Türkiye’de bu işi tek başına AKP ve onun siyasal müttefiklerinin üstlenmesi mümkün gözükmemektedir. AKP; Türkiye’de devletle bütünleşerek onun bütün organlarını sermaye sınıfının kısa vadeli çıkarları için seferber etmiş, resmi ideolojiyi kendi dar ideolojik kodları üzerinden şekillendirmiş ve devletin kaynaklarını kendi çeperindekilerle paylaşma işini herkesin gözü önünde, aleni bir şekilde yapmıştır. Böyle bir sürecin sonucunda siyasal iktidarın topluma hükmetme gücü olağanüstü derecede artarken, toplumun genelindeki düzene rıza üretmeye dönük hegemonik kapasitesi gittikçe aşınmıştır. Bu yüzden de iktidardaki blokun “toplumun yönetimini”, yani onun tepkilerini öngörülebilir sınırlar içerisinde tutma, disipline etme işini tek başına organize etmesi mümkün olmamaktadır. Bu işin fiilen de olsa siyasal partilerden demokratik kitle örgütlerine, belediyelerden cemaatlere farklı yaşam sahalarında aktif, siyasal iktidarla mesafeli, birbirlerinden özerk ve hatta rekabet halindeki aktörler arasında paylaşılması siyasal iktidarın keyfileşmesinin daha da yakıcı hale getirdiği bir ihtiyaç olarak ortaya çıkmıştır. Bu çoğulluk, belirli sınırlar içerisinde kaldığı müddetçe toplumun yönetimini kesintiye uğratan bir şey değil, esasında Türkiye gibi çelişkiler yumağı olan bir ülkede “yönetimi” mümkün kılan bir şeydir. Bu açıdan yönetme işinin farklı ve hatta birbirleriyle çatışabilen siyasal aktörler arasında fiilen paylaşılması ile devlet idaresinde yürütmenin gücünün artması, yani otoriterleşme birbirleriyle çelişmek zorunda değildir.
Toplumla açılan mesafenin beraberinde getirdiği hegemonya açığı, zorun dozunun arttırılması ile telafi edilmeye çalışılsa da boşluğu asıl dolduran AKP’ye muhalif ama sermaye düzeninin sınırları içerisinde hareket eden siyasal parti ve oluşumlardır.
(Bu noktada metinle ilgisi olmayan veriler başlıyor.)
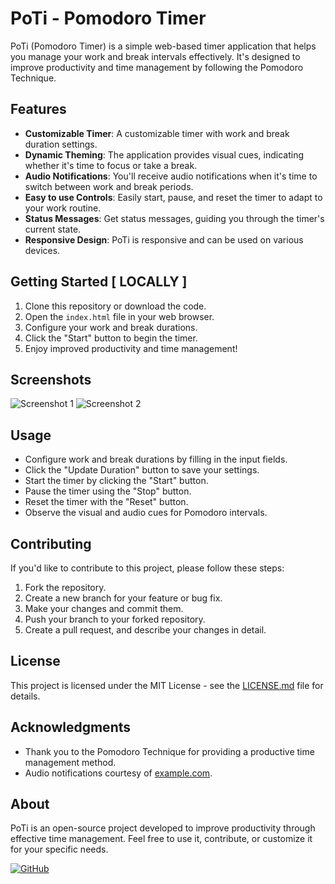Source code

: # PoTi - Pomodoro Timer

PoTi (Pomodoro Timer) is a simple web-based timer application that helps you manage your work and break intervals effectively. It's designed to improve productivity and time management by following the Pomodoro Technique.

## Features

- **Customizable Timer**: A customizable timer with work and break duration settings.
- **Dynamic Theming**: The application provides visual cues, indicating whether it's time to focus or take a break.
- **Audio Notifications**: You'll receive audio notifications when it's time to switch between work and break periods.
- **Easy to use Controls**: Easily start, pause, and reset the timer to adapt to your work routine.
- **Status Messages**: Get status messages, guiding you through the timer's current state.
- **Responsive Design**: PoTi is responsive and can be used on various devices.

## Getting Started [ LOCALLY ]

1. Clone this repository or download the code.
2. Open the `index.html` file in your web browser.
3. Configure your work and break durations.
4. Click the "Start" button to begin the timer.
5. Enjoy improved productivity and time management!

## Screenshots

![Screenshot 1](/screenshots/screenshot1.png)
![Screenshot 2](/screenshots/screenshot2.png)

## Usage

- Configure work and break durations by filling in the input fields.
- Click the "Update Duration" button to save your settings.
- Start the timer by clicking the "Start" button.
- Pause the timer using the "Stop" button.
- Reset the timer with the "Reset" button.
- Observe the visual and audio cues for Pomodoro intervals.

## Contributing

If you'd like to contribute to this project, please follow these steps:

1. Fork the repository.
2. Create a new branch for your feature or bug fix.
3. Make your changes and commit them.
4. Push your branch to your forked repository.
5. Create a pull request, and describe your changes in detail.

## License

This project is licensed under the MIT License - see the [LICENSE.md](LICENSE.md) file for details.

## Acknowledgments

- Thank you to the Pomodoro Technique for providing a productive time management method.
- Audio notifications courtesy of [example.com](example.com).

## About

PoTi is an open-source project developed to improve productivity through effective time management. Feel free to use it, contribute, or customize it for your specific needs.

[![GitHub](https://img.shields.io/github/license/yourusername/pomodoro-timer)](https://github.com/yourusername/pomodoro-timer/LICENSE.md)


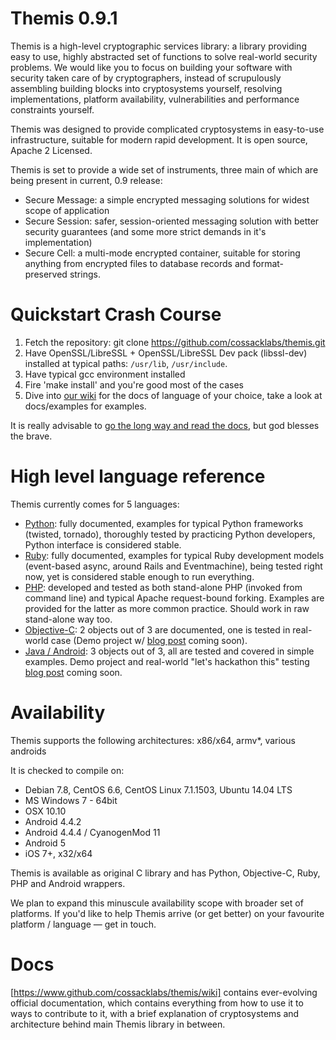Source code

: # Themis 0.9.1

Themis is a high-level cryptographic services library: a library providing easy to use, highly abstracted set of functions to solve real-world security problems. We would like you to focus on building your software with security 
taken care of by cryptographers, instead of scrupulously assembling building blocks into cryptosystems yourself, resolving implementations, platform availability, vulnerabilities and performance constraints yourself.

Themis was designed to provide complicated cryptosystems in easy-to-use infrastructure, suitable for modern rapid development. It is open source, Apache 2 Licensed.

Themis is set to provide a wide set of instruments, three main of which are being present in current, 0.9 release:

* Secure Message: a simple encrypted messaging solutions for widest scope of application
* Secure Session: safer, session-oriented messaging solution with better security guarantees (and some more strict demands in it's implementation)
* Secure Cell: a multi-mode encrypted container, suitable for storing anything from encrypted files to database records and format-preserved strings.

# Quickstart Crash Course

1. Fetch the repository: git clone https://github.com/cossacklabs/themis.git
2. Have OpenSSL/LibreSSL + OpenSSL/LibreSSL Dev pack (libssl-dev) installed at typical paths: `/usr/lib`, `/usr/include`. 
3. Have typical gcc environment installed
4. Fire 'make install' and you're good most of the cases
5. Dive into [our wiki](https://github.com/cossacklabs/themis/wiki) for the docs of language of your choice, take a look at docs/examples for examples. 

It is really advisable to [go the long way and read the docs](https://github.com/cossacklabs/themis/wiki/2.1-Building-and-installing), but god blesses the brave.

# High level language reference

Themis currently comes for 5 languages: 

- [Python](https://github.com/cossacklabs/themis/wiki/2.4.1-Python-Howto): fully documented, examples for typical Python frameworks (twisted, tornado), thoroughly tested by practicing Python developers, Python interface is considered stable. 
- [Ruby](https://github.com/cossacklabs/themis/wiki/2.4.3-Ruby-Howto): fully documented, examples for typical Ruby development models (event-based async, around Rails and Eventmachine), being tested right now, yet is considered stable enough to run everything.
- [PHP](https://github.com/cossacklabs/themis/wiki/2.4.2-PHP-Howto): developed and tested as both stand-alone PHP (invoked from command line) and typical Apache request-bound forking. Examples are provided for the latter as more common practice. Should work in raw stand-alone way too.
- [Objective-C](https://github.com/cossacklabs/themis/wiki/2.4.4-Objective-C-Howto): 2 objects out of 3 are documented, one is tested in real-world case (Demo project w/ [blog post](http://cossacklabs.com/blog.html) coming soon).
- [Java / Android](https://github.com/cossacklabs/themis/wiki/2.4.5-Java---Android): 3 objects out of 3, all are tested and covered in simple examples. Demo project and real-world "let's hackathon this" testing [blog post](http://cossacklabs.com/blog.html) coming soon.

# Availability

Themis supports the following architectures: x86/x64, armv*, various androids

It is checked to compile on:

* Debian 7.8, CentOS 6.6, CentOS Linux 7.1.1503, Ubuntu 14.04 LTS 
* MS Windows 7 - 64bit
* OSX 10.10
* Android 4.4.2
* Android 4.4.4 / CyanogenMod 11
* Android 5
* iOS 7+, x32/x64

Themis is available as original C library and has Python, Objective-C, Ruby, PHP and Android wrappers.

We plan to expand this minuscule availability scope with broader set of platforms. If you'd like to help Themis arrive (or get better) on your favourite platform / language — get in touch.

# Docs

[https://www.github.com/cossacklabs/themis/wiki] contains ever-evolving official documentation, which contains everything from how to use it to ways to contribute to it, with a brief explanation of cryptosystems and architecture behind main Themis library in between. 
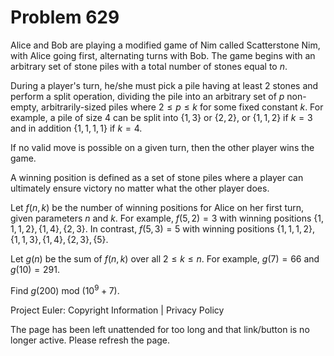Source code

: #   Problem 629

   Alice and Bob are playing a modified game of Nim called Scatterstone Nim,
   with Alice going first, alternating turns with Bob. The game begins with
   an arbitrary set of stone piles with a total number of stones equal to
   $n$.

   During a player's turn, he/she must pick a pile having at least $2$ stones
   and perform a split operation, dividing the pile into an arbitrary set of
   $p$ non-empty, arbitrarily-sized piles where $2 \leq p \leq k$ for some
   fixed constant $k$. For example, a pile of size $4$ can be split into
   $\{1, 3\}$ or $\{2, 2\}$, or $\{1, 1, 2\}$ if $k = 3$ and in addition
   $\{1, 1, 1, 1\}$ if $k = 4$.

   If no valid move is possible on a given turn, then the other player wins
   the game.

   A winning position is defined as a set of stone piles where a player can
   ultimately ensure victory no matter what the other player does.

   Let $f(n,k)$ be the number of winning positions for Alice on her first
   turn, given parameters $n$ and $k$. For example, $f(5, 2) = 3$ with
   winning positions $\{1, 1, 1, 2\}, \{1, 4\}, \{2, 3\}$. In contrast, $f(5,
   3) = 5$ with winning positions $\{1, 1, 1, 2\}, \{1, 1, 3\}, \{1, 4\},
   \{2, 3\}, \{5\}$.

   Let $g(n)$ be the sum of $f(n,k)$ over all $2 \leq k \leq n$. For example,
   $g(7)=66$ and $g(10)=291$.

   Find $g(200)$ mod $(10^9 + 7)$.

   Project Euler: Copyright Information | Privacy Policy

   The page has been left unattended for too long and that link/button is no
   longer active. Please refresh the page.
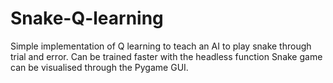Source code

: # Snake-Q-learning
Simple implementation of Q learning to teach an AI to play snake through trial and error.
Can be trained faster with the headless function
Snake game can be visualised through the Pygame GUI.
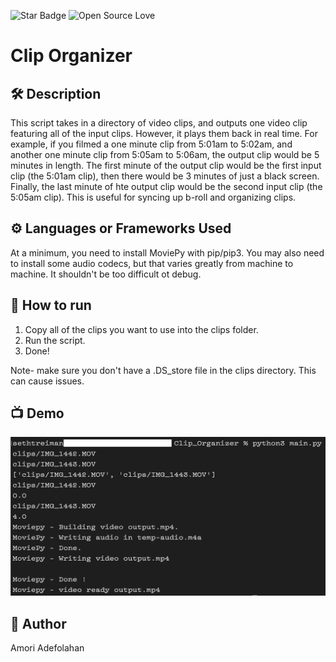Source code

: <!--Please do not remove this part-->
![Star Badge](https://img.shields.io/static/v1?label=%F0%9F%8C%9F&message=If%20Useful&style=style=flat&color=BC4E99)
![Open Source Love](https://badges.frapsoft.com/os/v1/open-source.svg?v=103)

# Clip Organizer

<!--An image is an illustration for your project, the tip here is using your sense of humour as much as you can :D 

You can copy paste my markdown photo insert as following:
<p align="center">
<img src="your-source-is-here" width=40% height=40%>
-->

## 🛠️ Description
<!--Remove the below lines and add yours -->
This script takes in a directory of video clips, and outputs one video clip featuring all of the input clips. However, it plays them back in real time. For example, if you filmed a one minute clip from 5:01am to 5:02am, and another one minute clip from 5:05am to 5:06am, the output clip would be 5 minutes in length. The first minute of the output clip would be the first input clip (the 5:01am clip), then there would be 3 minutes of just a black screen. Finally, the last minute of hte output clip would be the second input clip (the 5:05am clip). This is useful for syncing up b-roll and organizing clips. 

## ⚙️ Languages or Frameworks Used
<!--Remove the below lines and add yours -->
At a minimum, you need to install MoviePy with pip/pip3. You may also need to install some audio codecs, but that varies greatly from machine to machine. It shouldn't be too difficult ot debug.

## 🌟 How to run
<!--Remove the below lines and add yours -->
1. Copy all of the clips you want to use into the clips folder. 
2. Run the script. 
3. Done!

Note- make sure you don't have a .DS_store file in the clips directory. This can cause issues.

## 📺 Demo
![Screenshot of terminal output](demo.png "Screenshot of terminal output")

## 🤖 Author
<!--Remove the below lines and add yours -->
Amori Adefolahan 

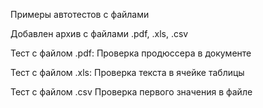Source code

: Примеры автотестов с файлами

Добавлен архив с файлами .pdf, .xls, .csv

Тест с файлом .pdf: Проверка продюссера в документе

Тест с файлом .xls: Проверка текста в ячейке таблицы

Тест с файлом .csv Проверка первого значения в файле
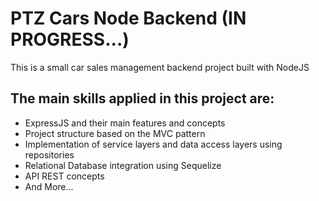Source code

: <h1>PTZ Cars Node Backend (IN PROGRESS...)</h1>

<p>This is a small car sales management backend project built with NodeJS</p>

<h2>The main skills applied in this project are: </h2>

<ul>
    <li>ExpressJS and their main features and concepts</li>
    <li>Project structure based on the MVC pattern</li>
    <li>Implementation of service layers and data access layers using repositories</li>
    <li>Relational Database integration using Sequelize</li>
    <li>API REST concepts</li>
    <li>And More...</li>
</ul>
Yani bir bütün olarak sermaye düzeninin yeniden üretimini mümkün kılan rızanın inşası sürecine, yani “toplumun yönetimine” düzen içi siyasal oluşumlar da iştirak etmekte ve “Saray-devlet-sermaye” ve halk arasındaki mesafe açıldıkça bunların toplumun yönetimindeki rolleri giderek hayati hale gelmektedir. Hatta denilebilir ki bugün Türkiye’de sermaye düzeninin yeniden üretimi; devlet yönetiminin şahsileşmesine toplumun yönetiminin çoğullaşmasının eşlik etmesi halinde mümkün olabilmektedir.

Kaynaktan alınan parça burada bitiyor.